The Valley Division of the Atchison, Topeka and Santa Fe Railway ran from San Francisco to Barstow in California. It is currently in operation as the BNSF Railway's Stockton Subdivision and Bakersfield Subdivision.

Much of the line south to Bakersfield was constructed in the 1890s as part of the San Francisco and San Joaquin Valley Railroad.
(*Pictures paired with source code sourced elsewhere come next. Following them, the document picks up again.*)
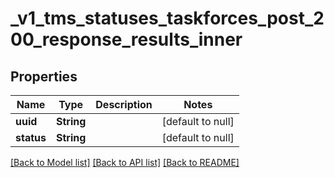 # _v1_tms_statuses_taskforces_post_200_response_results_inner
## Properties

| Name | Type | Description | Notes |
|------------ | ------------- | ------------- | -------------|
| **uuid** | **String** |  | [default to null] |
| **status** | **String** |  | [default to null] |

[[Back to Model list]](../README.md#documentation-for-models) [[Back to API list]](../README.md#documentation-for-api-endpoints) [[Back to README]](../README.md)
Passenger service between Richmond and Oakland began in June 1904. Passenger service on that segment ended in the 1950s.

The Valley Division and Los Angeles Division were merged into the "California Division" in 1988.

However by 1996, BNSF had divided the lines into five subdivisions:
- Bakersfield (Bakersfield to Calwa);
- Stockton (Calwa to Richmond);
- Riverbank (Riverbank to Oakdale, sold off to Sierra Northern in 2008);
- Sunset Railway (Gosford to Taft); and most of a fifth,
- Mojave (Hutt to Bakersfield, with trackage rights on Southern Pacific's Tehachapi line).

==Spurs==
Fresno Interurban District: In the Fresno area, a spur known as the Fresno Interurban District ran from Fresno to the east. The stations on that spur were Hammond, Cincotta, Bartonette, Cameo, Burness, Fairview, Big Bunch, Zediker, Riverbend, Elk, and Belmont Ave. Aerial photos show the eastern portion of the line was abandoned sometime in the late 70s or early 80s. When SP abandoned the southern portion of their Clovis Branch, they used ATSF's line up until Cameo to access their own rails. The Tulare Valley Railroad acquired the tracks from Hammond to Cameo around 1992 along with the SP line.

Laton and Western Railroad: South of Fresno, a line from Laton west to Lanare was constructed from 1910 to 1912. An abandonment application for the line, approximately 17.56 mi, was filed in 1980. Other stations on the spur, running west from Laton, were Shirley, Gepford, and Shilling.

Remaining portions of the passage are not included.